Moaners are often either looking for attention, struggling with managing frustration which leads to outbursts, or they have an external locus of control i.e. they blame everyone else for their issues. Getting them to shift this perspective is challenging and these conversations can lead to upset. Allowing them time to process this is important but explaining that this behaviour cannot continue is equally important. Sometimes, after the initial meeting, it’s useful to meet up with them again, say a week later, to see how they are getting on. This space should have given them time to reflect on the issues, a change of perspective doesn’t often happen within a 30 minute chat. At the second meeting, see how they are coping and if any concerns need addressing.

It is important to remember that where the employee has a complaint that needs addressing formally, the appropriate action is taken. Formal investigation, whistle blowing or grievance is available for an employee where genuine concern is raised and requires procedural intervention.
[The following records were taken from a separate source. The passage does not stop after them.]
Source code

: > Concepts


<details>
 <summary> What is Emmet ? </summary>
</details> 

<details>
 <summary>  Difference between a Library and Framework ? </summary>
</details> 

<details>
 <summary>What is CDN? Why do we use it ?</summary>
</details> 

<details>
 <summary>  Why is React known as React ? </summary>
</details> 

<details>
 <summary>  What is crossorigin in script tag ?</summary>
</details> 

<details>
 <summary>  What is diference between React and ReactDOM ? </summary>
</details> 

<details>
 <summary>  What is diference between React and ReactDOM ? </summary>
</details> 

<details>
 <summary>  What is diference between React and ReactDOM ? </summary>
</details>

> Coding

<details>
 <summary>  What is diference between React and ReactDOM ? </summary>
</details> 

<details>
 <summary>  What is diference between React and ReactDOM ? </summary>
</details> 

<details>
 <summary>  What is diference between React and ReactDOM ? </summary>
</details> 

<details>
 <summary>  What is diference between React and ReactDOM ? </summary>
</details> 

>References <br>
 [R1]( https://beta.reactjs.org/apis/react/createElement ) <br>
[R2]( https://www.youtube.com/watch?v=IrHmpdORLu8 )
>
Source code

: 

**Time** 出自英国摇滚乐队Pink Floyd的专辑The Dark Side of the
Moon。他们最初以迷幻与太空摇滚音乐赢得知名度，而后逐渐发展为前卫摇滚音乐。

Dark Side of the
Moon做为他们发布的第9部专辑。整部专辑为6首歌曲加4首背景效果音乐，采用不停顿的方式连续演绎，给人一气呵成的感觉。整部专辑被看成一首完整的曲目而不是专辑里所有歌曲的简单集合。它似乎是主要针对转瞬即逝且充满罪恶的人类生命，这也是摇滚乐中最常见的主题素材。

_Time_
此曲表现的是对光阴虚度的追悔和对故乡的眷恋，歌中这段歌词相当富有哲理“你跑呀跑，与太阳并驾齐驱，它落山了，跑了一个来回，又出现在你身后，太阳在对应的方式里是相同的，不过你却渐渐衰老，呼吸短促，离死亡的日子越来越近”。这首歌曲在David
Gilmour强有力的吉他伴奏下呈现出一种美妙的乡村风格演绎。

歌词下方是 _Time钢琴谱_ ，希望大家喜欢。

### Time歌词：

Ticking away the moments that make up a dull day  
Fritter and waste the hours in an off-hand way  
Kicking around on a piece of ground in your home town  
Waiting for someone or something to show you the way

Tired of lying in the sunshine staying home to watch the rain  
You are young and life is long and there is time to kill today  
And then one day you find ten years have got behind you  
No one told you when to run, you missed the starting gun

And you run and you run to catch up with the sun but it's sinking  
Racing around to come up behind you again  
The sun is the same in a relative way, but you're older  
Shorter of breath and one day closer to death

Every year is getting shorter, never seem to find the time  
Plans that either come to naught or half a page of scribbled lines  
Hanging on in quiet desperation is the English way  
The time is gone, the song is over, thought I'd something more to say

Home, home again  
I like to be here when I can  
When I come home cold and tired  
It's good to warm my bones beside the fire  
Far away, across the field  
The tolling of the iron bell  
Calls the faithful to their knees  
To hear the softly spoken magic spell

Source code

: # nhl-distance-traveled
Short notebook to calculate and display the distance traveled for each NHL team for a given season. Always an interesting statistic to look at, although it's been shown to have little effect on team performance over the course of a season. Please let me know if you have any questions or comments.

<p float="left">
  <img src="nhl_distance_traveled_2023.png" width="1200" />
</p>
A proactive approach to moaners starts, as always, with the recruitment process. Asking questions around problem solving and when issues have occurred at work and how they responded to them often gives clearer insight into the candidate’s attitude. When they use words to describe the situation, such as “challenging”, “learning” or “discover”, they will more likely be positive people who proactively look for solutions, conversely, a negative person, or someone more likely to moan habitually, will use words such as, “unsupported”, “no control” or “lack of direction”. The way someone communicates and frames challenging situations at work often indicates their natural demeanour and approach. Regular appraisals are essential in managing employee development and cultural approach and are key to preventing moaning from escalating into contagious resentment.